Enterprise Risk and Vulnerability Management

The risk “waterfall” is a time-phased representation of the potential mitigation activities and the marginal cost for risk reduction.

Acceptable enterprise risk is a key element of the affordability balance between architectural objectives, timeframe, and risk. Enterprise risks are associated with achieving or maintaining the required architectural capabilities. Enterprise risks primarily arise from the following sources:

  • Unintentional sources such as, but not limited to, technology readiness, operator error, system failure, and obsolescence
  • Malevolent sources that overtly and/or covertly seek out physical and cyber vulnerabilities

Exostrategies uses an agile Affordable Risk Management (ARM) process to continuously assess and prioritize risk mitigation activities based upon changing guidance and prevalent threats.

Risk Report Example - Screenshot

Enterprise risks, when linked and mapped to the enterprise architecture, provide an excellent architectural representation of potential mitigation investment options.


Deployable in both classified and unclassified environments, our ARM process is designed to link our physical and cyber vulnerability management services via application of the National Institute of Standards and Technology (NIST) Risk Management Framework (RMF) standards within the Architex™ Decision Support Suite.



Center of Gravity - Product Screenshot

Vulnerability center of gravity analyses provide a basis to identify strategies for mitigation return on investment.

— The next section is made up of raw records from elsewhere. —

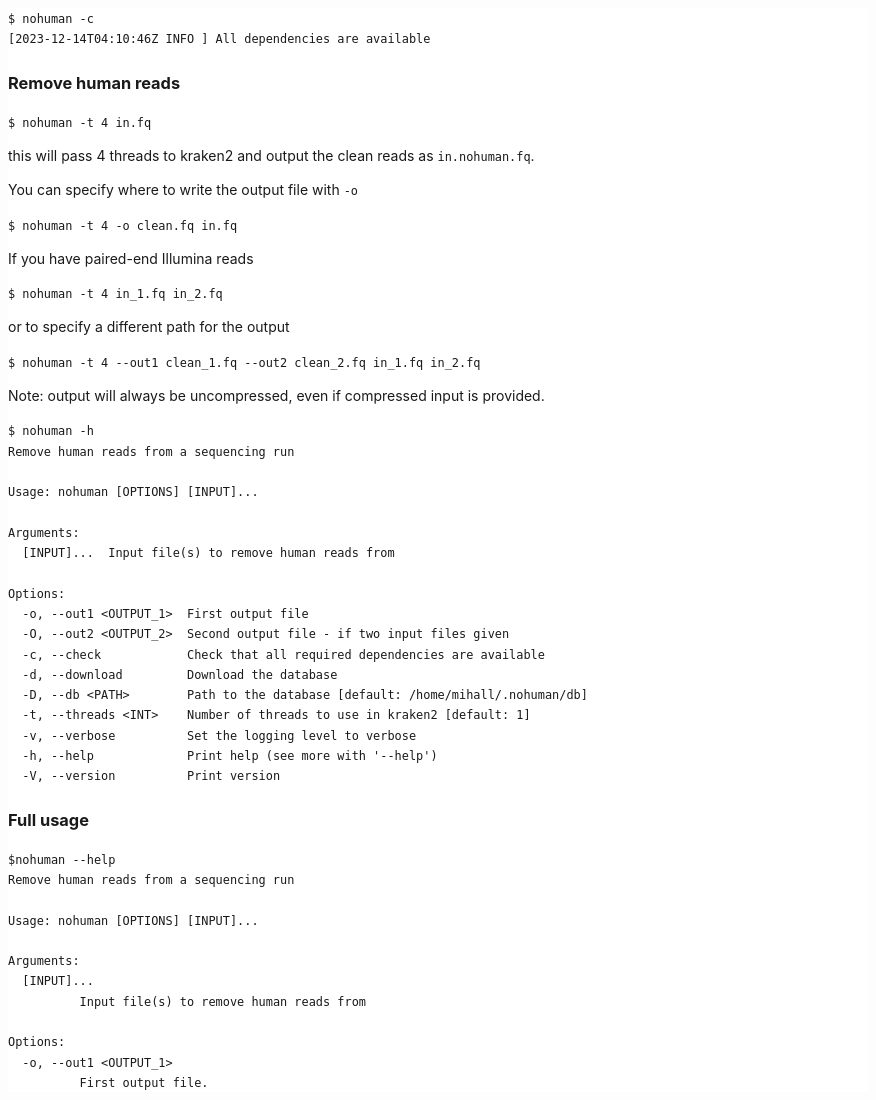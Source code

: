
 ```
$ nohuman -c
[2023-12-14T04:10:46Z INFO ] All dependencies are available
```

### Remove human reads

```
$ nohuman -t 4 in.fq
```

this will pass 4 threads to kraken2 and output the clean reads as `in.nohuman.fq`.

You can specify where to write the output file with `-o`

```
$ nohuman -t 4 -o clean.fq in.fq
```

If you have paired-end Illumina reads

```
$ nohuman -t 4 in_1.fq in_2.fq
```

or to specify a different path for the output


```
$ nohuman -t 4 --out1 clean_1.fq --out2 clean_2.fq in_1.fq in_2.fq
```

Note: output will always be uncompressed, even if compressed input is provided.

```
$ nohuman -h
Remove human reads from a sequencing run

Usage: nohuman [OPTIONS] [INPUT]...

Arguments:
  [INPUT]...  Input file(s) to remove human reads from

Options:
  -o, --out1 <OUTPUT_1>  First output file
  -O, --out2 <OUTPUT_2>  Second output file - if two input files given
  -c, --check            Check that all required dependencies are available
  -d, --download         Download the database
  -D, --db <PATH>        Path to the database [default: /home/mihall/.nohuman/db]
  -t, --threads <INT>    Number of threads to use in kraken2 [default: 1]
  -v, --verbose          Set the logging level to verbose
  -h, --help             Print help (see more with '--help')
  -V, --version          Print version
```

### Full usage

```
$nohuman --help
Remove human reads from a sequencing run

Usage: nohuman [OPTIONS] [INPUT]...

Arguments:
  [INPUT]...
          Input file(s) to remove human reads from

Options:
  -o, --out1 <OUTPUT_1>
          First output file.

```

[quay.io]: https://quay.io/repository/mbhall88/nohuman
[singularity]: https://sylabs.io/guides/3.5/user-guide/quick_start.html#quick-installation-steps
[docker]: https://docs.docker.com/v17.12/install/
[kraken]: https://github.com/DerrickWood/kraken2
[paper]: https://doi.org/10.1093/gigascience/giae010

Architex provides the ability to:

  • Define risk mitigation activities, timelines, and projects such as plans of action and milestones (POA&Ms).
  • Allocate RMF controls to POA&Ms, projects and architectural elements.
  • Create center of gravity topologies that identify optimum strategies for investment based on key architectural vulnerabilities.
  • Define affordable and acceptable risk metrics based on the desired architectural objectives subject to budgetary constraints.
  • Identify the point at which the marginal cost of further risk reduction is not worth the investment return.
  • Associate vulnerabilities to risks.